We saw in class that given a complete theory $T$, then if $MR\varphi\ge (2^{|T|})^+$ then $MR\varphi=\infty$ And we ware told that Lachlan improved this result to $|T|^+$.
To prove it, I assume towards contradiction that we have $\infty>MR\varphi\ge|T|^+$ and then to construct a binary tree, starting with $\varphi$, and from that we conclude that $MR\varphi=\infty$. But I don't see the right way to build the tree... help will be appreciated!
A theorem that is definitely under represented in the literature. Anyway here is as extract from by notes, its terse, but the basic idea is there:
Definition: $\alpha_T$ is the least ordinal $\alpha$ with the property that if $\alpha \leq \mbox{MR}(\varphi)$ then $\mbox{MR}(\varphi)= \infty$.

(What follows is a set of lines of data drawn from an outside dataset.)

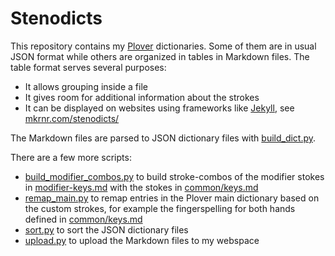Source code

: # Stenodicts

This repository contains my [Plover](https://www.openstenoproject.org/plover/) dictionaries. Some of them are in usual
JSON format while others are organized in tables in Markdown files. The table format serves several purposes:

* It allows grouping inside a file
* It gives room for additional information about the strokes
* It can be displayed on websites using frameworks like [Jekyll](https://jekyllrb.com/),
  see [mkrnr.com/stenodicts/](https://mkrnr.com/stenodicts/)

The Markdown files are parsed to JSON dictionary files with [build_dict.py](build_dict.py).

There are a few more scripts:

* [build_modifier_combos.py](build_modifier_combos.py) to build stroke-combos of the modifier stokes
  in [modifier-keys.md](common/modifier-keys.md) with the stokes in [common/keys.md](common/keys.md)
* [remap_main.py](remap_main.py) to remap entries in the Plover main dictionary based on the custom strokes, for example
  the fingerspelling for both hands defined in [common/keys.md](common/keys.md)
* [sort.py](../dotfiles/scripts/sort.py) to sort the JSON dictionary files
* [upload.py](upload.py) to upload the Markdown files to my webspace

Theorem [Lachlan] If $\mathcal{L}$ is countable, then $$\alpha_T \leq \omega_1$$
Proof: Let $\psi$ be a formula such that $\omega_1 \leq \mbox{MR}(\psi)$. Then for every $\alpha < \omega_1$, $\alpha +1 \leq \mbox{MR}(\psi)$. Thus there are $\varphi_{\alpha}(\overline{x},\overline{b}_{\alpha})$ such that $$\alpha \leq \mbox{MR}(\psi(\overline{x}) \wedge \varphi_{\alpha}(\overline{x},\overline{b}_{\alpha}) ) $$ and $$\alpha \leq \mbox{MR}(\psi(\overline{x}) \wedge \neg \varphi_{\alpha}(\overline{x},\overline{b}_{\alpha}) ). $$ Since there are at most $\aleph_0$ many formulas there must be one formula that occurs uncountably often. Call this formula $\varphi_{\emptyset}(\overline{x},\overline{y})$. Thus for every $\alpha < \omega_1$ there is $\overline{b}$ such that
$$\alpha +1\leq \mbox{MR}(\psi(\overline{x}) \wedge \varphi_{\emptyset}(\overline{x},\overline{b}) ) $$ and $$\alpha +1 \leq \mbox{MR}(\psi(\overline{x}) \wedge \neg \varphi_{\emptyset}(\overline{x},\overline{b}) ). $$ By a repetition of the same argument we have $\varphi_{s}(\overline{x},\overline{y}_s)$ for $s \in 2^{<\omega}$ such that all paths through the tree are consistent. Thus by compactness there is an infinite tree and $ \mbox{MR}(\psi) =\infty$.